▶ [ASSIGNMENT]
Below are some entries; report how many of their lines contain the word "view", giving nothing besides the number.

------------------------------------------------------------

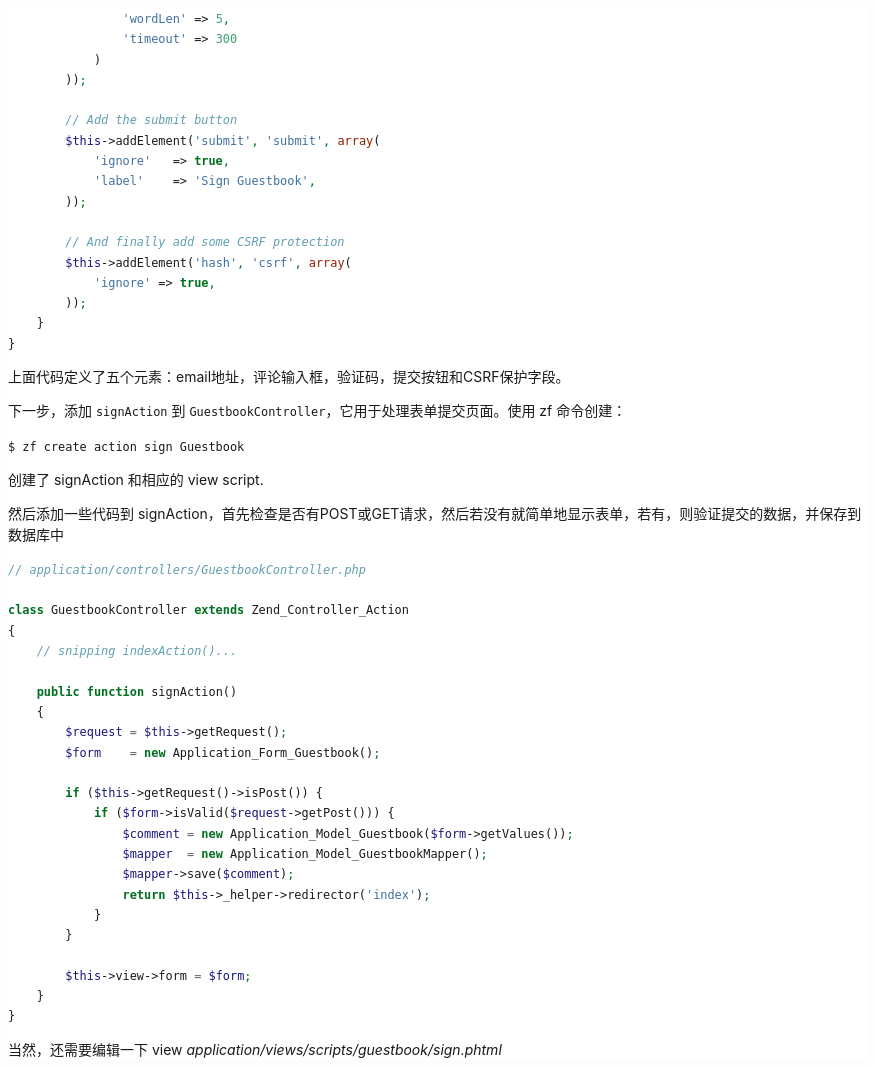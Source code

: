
 ``` php
                'wordLen' => 5,
                'timeout' => 300
            )
        ));
 
        // Add the submit button
        $this->addElement('submit', 'submit', array(
            'ignore'   => true,
            'label'    => 'Sign Guestbook',
        ));
 
        // And finally add some CSRF protection
        $this->addElement('hash', 'csrf', array(
            'ignore' => true,
        ));
    }
}
```
上面代码定义了五个元素：email地址，评论输入框，验证码，提交按钮和CSRF保护字段。

下一步，添加 `signAction` 到 `GuestbookController`，它用于处理表单提交页面。使用 zf 命令创建：
``` sh
$ zf create action sign Guestbook
```
创建了 signAction 和相应的 view script.

然后添加一些代码到 signAction，首先检查是否有POST或GET请求，然后若没有就简单地显示表单，若有，则验证提交的数据，并保存到数据库中

``` php
// application/controllers/GuestbookController.php
 
class GuestbookController extends Zend_Controller_Action
{
    // snipping indexAction()...
 
    public function signAction()
    {
        $request = $this->getRequest();
        $form    = new Application_Form_Guestbook();
 
        if ($this->getRequest()->isPost()) {
            if ($form->isValid($request->getPost())) {
                $comment = new Application_Model_Guestbook($form->getValues());
                $mapper  = new Application_Model_GuestbookMapper();
                $mapper->save($comment);
                return $this->_helper->redirector('index');
            }
        }
 
        $this->view->form = $form;
    }
}
```
当然，还需要编辑一下 view *application/views/scripts/guestbook/sign.phtml*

------------------------------------------------------------

▶ [REPLY TO THE EXERCISE]
3